48年ぶり日本開催--IMF・世銀東京総会の見どころ
(現・国際協力機構〈JICA〉理事)
(上写真は7月来日時のラガルドIMF専務理事 撮影:梅谷秀司)
10月9日から48年ぶりにIMF(国際通貨基金)・世界銀行の総会が東京で開催される。今年は、日本がIMFと世界銀行に加盟してから60周年を迎える年でもある。先進国の財務大臣・中央銀行総裁のみならず、途上国の経済政策当事者や、世界中の金融業界トップ、開発関係のNGOが大挙して東京に集まり、今、世界経済が直面しているさまざまなテーマを議論する。
国際通貨金融委員会(IMFC)、 開発委員会、セミナー、バイ(二国間)の会談に加え、100カ国を超える途上国の代表団にとっては世界銀行副総裁やIMF局長クラスと借り入れ計画を交渉することが総会期間中の大きな目的になる。2年前まで世銀IMF合同開発委員会事務局長として数々の総会や大臣会合のお膳立てをしてきた立場から、この総会の見どころを紹介し、さらに両機関における新興国・途上国の台頭の中での日本の発言力について考えてみたい。
■ユーロ圏の金融・財政政策に注目が集まるが、途上国の雇用問題など活発な議論も
今回の総会では、まず、9日に発表されるIMFの世界経済見通し(World Economic Outlook)をベースに、欧州経済危機、米国のいわゆる「財政の崖」、中国・インド・ブラジルをはじめとする新興国経済の減速など、さまざまなリスクや影響に、各国がどのように対処すべきかが議論の中心になると思われる。
特にIMFは、この数年間、ユーロ圏またその周辺国の財政金融政策、金融セクターの分析や、他地域への危機の波及などの分析をしている。
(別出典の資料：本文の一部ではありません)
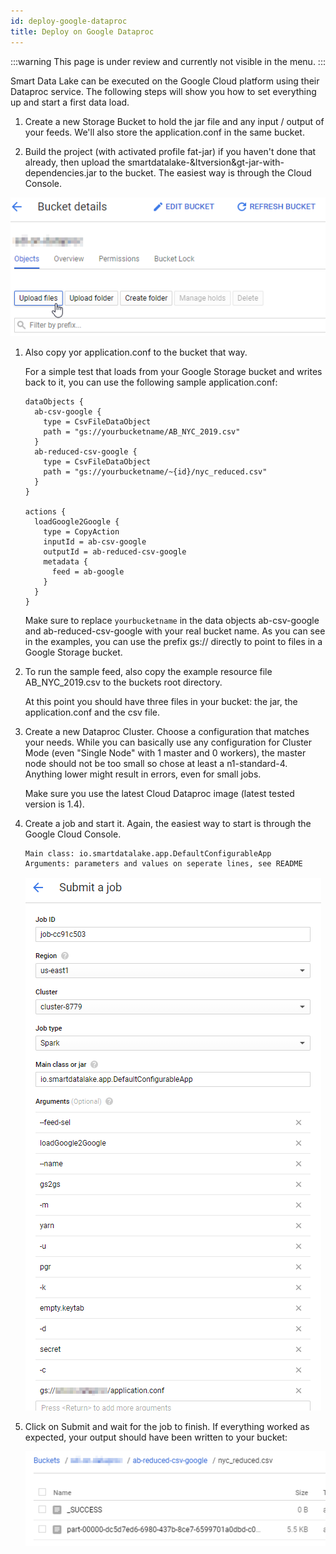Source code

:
 ```yaml
---
id: deploy-google-dataproc
title: Deploy on Google Dataproc
---
```


:::warning
This page is under review and currently not visible in the menu.
:::

Smart Data Lake can be executed on the Google Cloud platform using their Dataproc service.
The following steps will show you how to set everything up and start a first data load.

1. Create a new Storage Bucket to hold the jar file and any input / output of your feeds.
    We'll also store the application.conf in the same bucket.

2. Build the project (with activated profile fat-jar) if you haven't done that already,
    then upload the smartdatalake-&ltversion&gt-jar-with-dependencies.jar to the bucket. The easiest way is through the Cloud Console.

![Upload jar file](../images/google_01_upload_jar.png)

1.  Also copy yor application.conf to the bucket that way.

    For a simple test that loads from your Google Storage bucket and writes back to it, you can use the following sample application.conf:
    ```hocon
    dataObjects {
      ab-csv-google {
        type = CsvFileDataObject
        path = "gs://yourbucketname/AB_NYC_2019.csv"
      }
      ab-reduced-csv-google {
        type = CsvFileDataObject
        path = "gs://yourbucketname/~{id}/nyc_reduced.csv"
      }
    }
    
    actions { 
      loadGoogle2Google {
        type = CopyAction
        inputId = ab-csv-google
        outputId = ab-reduced-csv-google
        metadata {
          feed = ab-google
        }
      }
    }
    ```        
    Make sure to replace `yourbucketname` in the data objects ab-csv-google and ab-reduced-csv-google with your real bucket name.
    As you can see in the examples, you can use the prefix gs:// directly to point to files in a Google Storage bucket.

1.  To run the sample feed, also copy the example resource file AB_NYC_2019.csv to the buckets root directory.

    At this point you should have three files in your bucket: the jar, the application.conf and the csv file.

1.  Create a new Dataproc Cluster.
    Choose a configuration that matches your needs.
    While you can basically use any configuration for Cluster Mode (even "Single Node" with 1 master and 0 workers),
    the master node should not be too small so chose at least a n1-standard-4.
    Anything lower might result in errors, even for small jobs.

    Make sure you use the latest Cloud Dataproc image (latest tested version is 1.4).

1.  Create a job and start it. Again, the easiest way to start is through the Google Cloud Console.
    ```
    Main class: io.smartdatalake.app.DefaultConfigurableApp
    Arguments: parameters and values on seperate lines, see README
    ```  
    ![Job creation](../images/google_02_job.png)

1.  Click on Submit and wait for the job to finish. If everything worked as expected, your output should have been written to your bucket:

    ![Result](../images/google_03_result.png)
そのうえで、政策アドバイスに加え、アイルランド、ポルトガル、ギリシャに対して巨額の金融支援プログラムを組んだ。同時にEU圏外の国に対しても少額の支援を行ってきている。9月にはユーロ圏、米国、日本の中央銀行は相次いで新たな金融緩和策を打ち出し、株式市場はこれを好感しているが、ギリシャ、スペインの来年度緊縮財政策をめぐり市場が再び神経質になる中、8日のEU財務相会議でどのような結論が出せるのかが注目される。